Florida Genealogy Resources

Florida History Timeline

  • 1498-1500 – Europeans first saw the Florida Coast
  • 1513 – The Spanish colonial presence began with the landing of Juan Ponce de Leon at Eastertide in 1513, ninety-four years before the British settlement in Jamestown, Virginia. Spanish Florida ultimately embraced all of the present state and much of the Gulf Coast, including large parts of Alabama, Mississippi, and Louisiana.
  • 1528 -Panfilo de Narvaez visited Tampa and Tallahassee areas.
  • 1539 – Hernando de Soto landed in Tampa Bay area and wintered in Tallahassee while on trek throughout the Southeast.
  • 1559 – Tristan de Luna established a colony on the shores of Pensacola Bay, abandoned two years later.
  • 1562 – Jean Ribault searched for a site for a French Huguenot colony near mouth of St. Johns River.
  • 1564 – French Huguenots settled Fort Caroline on the St. Johns River near present-day Jacksonville. 
  • 1565 – The Spanish reacted immediately, by establishing St. Augustine in 1565 as the first permanent European settlement in America, immediately destroying Fort Caroline.  After further hostilities, France soon abandoned designs on peninsular Florida. 
  • 1570 – First citrus groves in Florida planted in St. Augustine.
  • 1586 – Sir Francis Drake sacked and burned St. Augustine.
  • 1590 – Franciscan missionaries active near St. Augustine.
  • 1603 – Mission chain started along coast and across peninsula toward the Apalachee.
  • 1650 – Missions extended to the Apalachicola River.
  • 1650 – Fort Matanzas built.
  • 1672-1698 – Castillo de San Marcos completed.
  • 1702-1704 – British raided Spanish settlements and destroy missions
  • 1715 – Spanish Plate Fleet wrecked off southeast Florida coast.
  • 1733 – Spanish Plate Fleet wrecked off Florida Keys.
  • 1738-1740 – Fort Mose established, first legally sanctioned free black community in what is now the United States.
  • 1740 – British invaded Florida, native populations diminished.
  • 1762 – England was again at war with French and by 1761, Spain, fearful that a French defeat could damage its own colonial interests, finally took sides with France, but it was too late. 
  • 1763 – Treaty of Paris ended French and Indian War, Spain ceded Florida to Britain in exchange for the capture of city of Havana, Cuba.
  • 1765 – British East Florida reached from the Atlantic to the Apalochicola River; British West Florida ran from the Apalchicola to the Mississippi.

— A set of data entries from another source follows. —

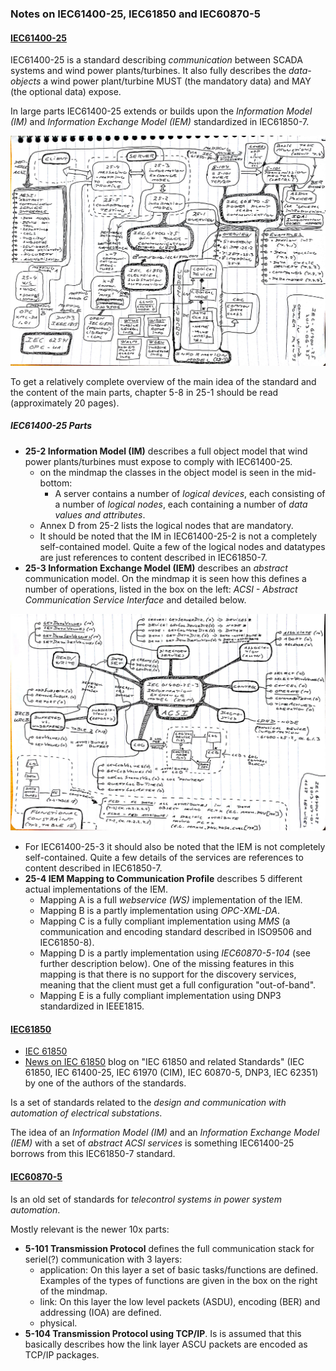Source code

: ### Notes on IEC61400-25, IEC61850 and IEC60870-5

#### [IEC61400-25](https://en.wikipedia.org/wiki/IEC_61400-25)

IEC61400-25 is a standard describing *communication* between SCADA systems and wind power plants/turbines. It also fully describes the *data-objects* a wind power plant/turbine MUST (the mandatory data) and MAY (the optional data) expose.

In large parts IEC61400-25 extends or builds upon the *Information Model (IM)* and *Information Exchange Model (IEM)* standardized in IEC61850-7.

![IEC61400-25](iec61400.jpg)

To get a relatively complete overview of the main idea of the standard and the content of the main parts, chapter 5-8 in 25-1 should be read (approximately 20 pages).

##### IEC61400-25 Parts

* **25-2 Information Model (IM)** describes a full object model that wind power plants/turbines must expose to comply with IEC61400-25.
  * on the mindmap the classes in the object model is seen in the mid-bottom:
    * A server contains a number of *logical devices*, each consisting of a number of *logical nodes*, each containing a number of *data values and attributes*.
  * Annex D from 25-2 lists the logical nodes that are mandatory.
  * It should be noted that the IM in IEC61400-25-2 is not a completely self-contained model. Quite a few of the logical nodes and datatypes are just references to content described in IEC61850-7.
* **25-3 Information Exchange Model (IEM)** describes an *abstract* communication model. On the mindmap it is seen how this defines a number of operations, listed in the box on the left: *ACSI - Abstract Communication Service Interface* and detailed below.

![IEC61400-25-3](iec61400-ACSI.jpg)

  * For IEC61400-25-3 it should also be noted that the IEM is not completely self-contained. Quite a few details of the services are references to content described in IEC61850-7.
* **25-4 IEM Mapping to Communication Profile** describes 5 different actual implementations of the IEM.
  * Mapping A is a full *webservice (WS)* implementation of the IEM.
  * Mapping B is a partly implementation using *OPC-XML-DA*.
  * Mapping C is a fully compliant implementation  using *MMS* (a communication and encoding standard described in ISO9506 and IEC61850-8).
  * Mapping D is a partly implementation using *IEC60870-5-104* (see further description below). One of the missing features in this mapping is that there is no support for the discovery services, meaning that the client must get a full configuration "out-of-band".
  * Mapping E is a fully compliant implementation using DNP3 standardized in IEEE1815.

#### [IEC61850](https://en.wikipedia.org/wiki/IEC_61850)

* [IEC 61850](https://iec61850.dvl.iec.ch/)
* [News on IEC 61850](http://blog.nettedautomation.com/) blog on "IEC 61850 and related Standards" (IEC 61850, IEC 61400-25, IEC 61970 (CIM), IEC 60870-5, DNP3, IEC 62351) by one of the authors of the standards.

Is a set of standards related to the *design and communication with automation of electrical substations*.

The idea of an *Information Model (IM)* and an *Information Exchange Model (IEM)* with a set of *abstract ACSI services* is something IEC61400-25 borrows from this IEC61850-7 standard.

#### [IEC60870-5](https://en.wikipedia.org/wiki/IEC_60870-5)

Is an old set of standards for *telecontrol systems in power system automation*.

Mostly relevant is the newer 10x parts:

* **5-101 Transmission Protocol** defines the full communication stack for seriel(?) communication with 3 layers:
  * application: On this layer a set of basic tasks/functions are defined. Examples of the types of functions are given in the box on the right of the mindmap.
  * link: On this layer the low level packets (ASDU), encoding (BER) and addressing (IOA) are defined.
  * physical.
* **5-104 Transmission Protocol using TCP/IP**. Is is assumed that this basically describes how the link layer ASCU packets are encoded as TCP/IP packages.
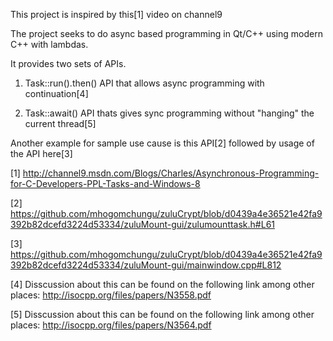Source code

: 

This project is inspired by this[1] video on channel9

The project seeks to do async based programming in Qt/C++ using modern C++ with lambdas.

It provides two sets of APIs.

1. Task::run().then() API that allows async programming with continuation[4]

2. Task::await() API thats gives sync programming without "hanging" the current thread[5]

Another example for sample use cause is this API[2] followed by usage of the API here[3]

[1] http://channel9.msdn.com/Blogs/Charles/Asynchronous-Programming-for-C-Developers-PPL-Tasks-and-Windows-8

[2] https://github.com/mhogomchungu/zuluCrypt/blob/d0439a4e36521e42fa9392b82dcefd3224d53334/zuluMount-gui/zulumounttask.h#L61

[3] https://github.com/mhogomchungu/zuluCrypt/blob/d0439a4e36521e42fa9392b82dcefd3224d53334/zuluMount-gui/mainwindow.cpp#L812

[4] Disscussion about this can be found on the following link among other places: http://isocpp.org/files/papers/N3558.pdf

[5] Disscussion about this can be found on the following link among other places: http://isocpp.org/files/papers/N3564.pdf
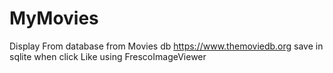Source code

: # MyMovies
Display From database from Movies db
https://www.themoviedb.org
save in sqlite when click Like 
using FrescoImageViewer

In 1765, England sent Surveyor General William Gerard de Brahm and royal Botanist John Bartram to the new possession and offered bounties, land grants, and other inducements to settlers. Thus East and West Florida remained loyal to Britain during the American Revolution, and St Augustine became crowded with Tory refugees from Georgia and the Carolinas.
  • 1768 – British sugar, citrus, rice, and indigo plantations established.
  • 1768 – Turnbull Colony at New Smyrna established, but abandoned in 1777.
  • 1770s – Creeks from Georgia and Alabama, later called Seminoles, entered Florida.
  • 1774  – Naturalist William Bartram described archaeological sites like Mt. Royal.
  • 1776-1781 – Florida colonies remained loyal to Britain during the American Revolution.
  • 1781 – Spain captured Pensacola from Britain which two years later exchanged both Floridas for the Bahama Islands. For a decade after the American revolution there were sporadic Spanish-America border disputes until the Pinckney Treaty of 1795 fixed the 31st parallel as the northern boundary of West Florida and gave the United States undisputed control of an area that now comprises nearly a third of Alabama and Mississippi.
  • 1783 – Florida returned to Spain, in exchange for Bahamas and Gibraltar.
  • 1783-1821 – Border disputes between Spain and United States.
  • 1810 – British occupied Pensacola, but were driven out by Andrew Jackson in 1813.
  • 1817-1818 – First Seminole War
  • 1821 – United States acquired Florida from Spain by treaty. 
  • 1821 – Congress provided for a territorial governor, territorial courts, and a thirteen-member legislative council.  
  • 1821  – Florida’s first two counties were established on 21 July 1821. 
  • 1824 – Tallahassee established as territorial capital.
  • 1830s – Steamboats brought settlers
  • 1834-1837 – Florida’s first railroads began operations
  • 1835-1842 – Second Seminole War, first reservations established
  • 1845 – Florida admitted to the Union as a state.
  • 1856-1858 – Third Seminole War ceased, ending Wars of Indian Removal east of the Mississippi River.
  • 1861-1865 – Civil War, Florida ws part of the Confederacy, Battle of Olustee fought in 1864.
  • 1887 – Eatonville, oldest intact incorporated black community in the United States, established.
  • 1894-95 – Freezes destroyed citrus crops, and citrus cultivation moves south.
  • 1896 – Frank Cushing discovered Key Marco Site in Collier County.
  • 1898 – Spanish-American War; Florida was major embarkation point.
  • 1900s – Greek immigrants arrived and settled mostly in Tarpon Springs.
  • 1901 – Great Fire destroyed downtown Jacksonville.
  • 1905-1912 – Construction of Henry Flagler’s Overseas Railroad to Key West.
  • 1928 – Devastating hurricane hit South Florida.
  • 1935 – Overseas Railroad (destroyed in 1928 earthquake) converted to highway.
  • 1950 – First American rocket launch from Cape Canaveral.
  • 1958 – Free World’s first earth satellite, Explorer I, launched from Cape Canaveral.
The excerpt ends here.